### RECORDS FOR THIS TASK
::::::::
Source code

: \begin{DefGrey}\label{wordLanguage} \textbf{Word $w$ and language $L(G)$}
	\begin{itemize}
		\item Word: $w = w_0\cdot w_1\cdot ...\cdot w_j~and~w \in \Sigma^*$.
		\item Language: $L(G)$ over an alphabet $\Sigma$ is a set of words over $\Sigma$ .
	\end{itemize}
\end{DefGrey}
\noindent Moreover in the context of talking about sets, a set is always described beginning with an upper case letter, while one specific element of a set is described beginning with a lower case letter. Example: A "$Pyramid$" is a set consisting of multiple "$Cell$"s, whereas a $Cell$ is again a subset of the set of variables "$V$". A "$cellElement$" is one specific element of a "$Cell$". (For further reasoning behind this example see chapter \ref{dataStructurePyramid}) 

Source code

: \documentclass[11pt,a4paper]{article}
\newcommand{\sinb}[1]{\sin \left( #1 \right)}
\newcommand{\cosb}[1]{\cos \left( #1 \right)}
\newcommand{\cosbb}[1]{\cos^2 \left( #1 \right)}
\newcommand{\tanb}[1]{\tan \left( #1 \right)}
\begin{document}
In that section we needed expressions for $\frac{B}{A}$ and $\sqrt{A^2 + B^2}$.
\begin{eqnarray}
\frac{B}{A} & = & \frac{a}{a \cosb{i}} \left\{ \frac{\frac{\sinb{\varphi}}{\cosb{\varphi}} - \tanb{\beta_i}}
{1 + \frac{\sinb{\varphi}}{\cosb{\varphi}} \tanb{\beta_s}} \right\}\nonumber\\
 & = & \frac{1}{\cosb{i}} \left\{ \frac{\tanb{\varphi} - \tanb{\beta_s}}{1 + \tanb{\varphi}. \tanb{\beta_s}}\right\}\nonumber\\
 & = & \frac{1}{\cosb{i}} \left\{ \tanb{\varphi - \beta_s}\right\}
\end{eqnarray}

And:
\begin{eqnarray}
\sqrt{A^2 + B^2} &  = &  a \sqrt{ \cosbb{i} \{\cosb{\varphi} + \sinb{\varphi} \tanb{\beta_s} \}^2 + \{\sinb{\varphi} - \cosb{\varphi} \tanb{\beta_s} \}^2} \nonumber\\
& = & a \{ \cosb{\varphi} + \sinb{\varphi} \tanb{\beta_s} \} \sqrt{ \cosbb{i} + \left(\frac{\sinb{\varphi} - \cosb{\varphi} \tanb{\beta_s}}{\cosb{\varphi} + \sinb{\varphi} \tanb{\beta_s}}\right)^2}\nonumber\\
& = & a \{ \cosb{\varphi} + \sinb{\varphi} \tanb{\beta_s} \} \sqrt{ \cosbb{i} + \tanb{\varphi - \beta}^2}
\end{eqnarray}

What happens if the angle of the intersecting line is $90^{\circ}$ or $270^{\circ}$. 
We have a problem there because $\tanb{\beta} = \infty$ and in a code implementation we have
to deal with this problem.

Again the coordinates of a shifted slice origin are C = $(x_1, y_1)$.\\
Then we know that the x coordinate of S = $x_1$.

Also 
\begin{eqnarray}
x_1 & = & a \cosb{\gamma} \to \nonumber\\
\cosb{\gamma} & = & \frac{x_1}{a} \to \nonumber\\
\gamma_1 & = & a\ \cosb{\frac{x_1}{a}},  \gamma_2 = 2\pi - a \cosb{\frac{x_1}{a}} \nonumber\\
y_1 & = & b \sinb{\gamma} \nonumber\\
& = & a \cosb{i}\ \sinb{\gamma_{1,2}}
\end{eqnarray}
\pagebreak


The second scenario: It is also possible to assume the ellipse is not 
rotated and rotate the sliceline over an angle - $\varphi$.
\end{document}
::::::::
### WORK ITEM
Please reproduce each line above exactly as written.

### RESPONSE TO THE EXERCISE
Source code

: \begin{DefGrey}\label{wordLanguage} \textbf{Word $w$ and language $L(G)$}
	\begin{itemize}
		\item Word: $w = w_0\cdot w_1\cdot ...\cdot w_j~and~w \in \Sigma^*$.
		\item Language: $L(G)$ over an alphabet $\Sigma$ is a set of words over $\Sigma$ .
	\end{itemize}
\end{DefGrey}
\noindent Moreover in the context of talking about sets, a set is always described beginning with an upper case letter, while one specific element of a set is described beginning with a lower case letter. Example: A "$Pyramid$" is a set consisting of multiple "$Cell$"s, whereas a $Cell$ is again a subset of the set of variables "$V$". A "$cellElement$" is one specific element of a "$Cell$". (For further reasoning behind this example see chapter \ref{dataStructurePyramid}) 

Source code

: \documentclass[11pt,a4paper]{article}
\newcommand{\sinb}[1]{\sin \left( #1 \right)}
\newcommand{\cosb}[1]{\cos \left( #1 \right)}
\newcommand{\cosbb}[1]{\cos^2 \left( #1 \right)}
\newcommand{\tanb}[1]{\tan \left( #1 \right)}
\begin{document}
In that section we needed expressions for $\frac{B}{A}$ and $\sqrt{A^2 + B^2}$.
\begin{eqnarray}
\frac{B}{A} & = & \frac{a}{a \cosb{i}} \left\{ \frac{\frac{\sinb{\varphi}}{\cosb{\varphi}} - \tanb{\beta_i}}
{1 + \frac{\sinb{\varphi}}{\cosb{\varphi}} \tanb{\beta_s}} \right\}\nonumber\\
 & = & \frac{1}{\cosb{i}} \left\{ \frac{\tanb{\varphi} - \tanb{\beta_s}}{1 + \tanb{\varphi}. \tanb{\beta_s}}\right\}\nonumber\\
 & = & \frac{1}{\cosb{i}} \left\{ \tanb{\varphi - \beta_s}\right\}
\end{eqnarray}

And:
\begin{eqnarray}
\sqrt{A^2 + B^2} &  = &  a \sqrt{ \cosbb{i} \{\cosb{\varphi} + \sinb{\varphi} \tanb{\beta_s} \}^2 + \{\sinb{\varphi} - \cosb{\varphi} \tanb{\beta_s} \}^2} \nonumber\\
& = & a \{ \cosb{\varphi} + \sinb{\varphi} \tanb{\beta_s} \} \sqrt{ \cosbb{i} + \left(\frac{\sinb{\varphi} - \cosb{\varphi} \tanb{\beta_s}}{\cosb{\varphi} + \sinb{\varphi} \tanb{\beta_s}}\right)^2}\nonumber\\
& = & a \{ \cosb{\varphi} + \sinb{\varphi} \tanb{\beta_s} \} \sqrt{ \cosbb{i} + \tanb{\varphi - \beta}^2}
\end{eqnarray}

What happens if the angle of the intersecting line is $90^{\circ}$ or $270^{\circ}$. 
We have a problem there because $\tanb{\beta} = \infty$ and in a code implementation we have
to deal with this problem.

Again the coordinates of a shifted slice origin are C = $(x_1, y_1)$.\\
Then we know that the x coordinate of S = $x_1$.

Also 
\begin{eqnarray}
x_1 & = & a \cosb{\gamma} \to \nonumber\\
\cosb{\gamma} & = & \frac{x_1}{a} \to \nonumber\\
\gamma_1 & = & a\ \cosb{\frac{x_1}{a}},  \gamma_2 = 2\pi - a \cosb{\frac{x_1}{a}} \nonumber\\
y_1 & = & b \sinb{\gamma} \nonumber\\
& = & a \cosb{i}\ \sinb{\gamma_{1,2}}
\end{eqnarray}
\pagebreak


The second scenario: It is also possible to assume the ellipse is not 
rotated and rotate the sliceline over an angle - $\varphi$.
\end{document}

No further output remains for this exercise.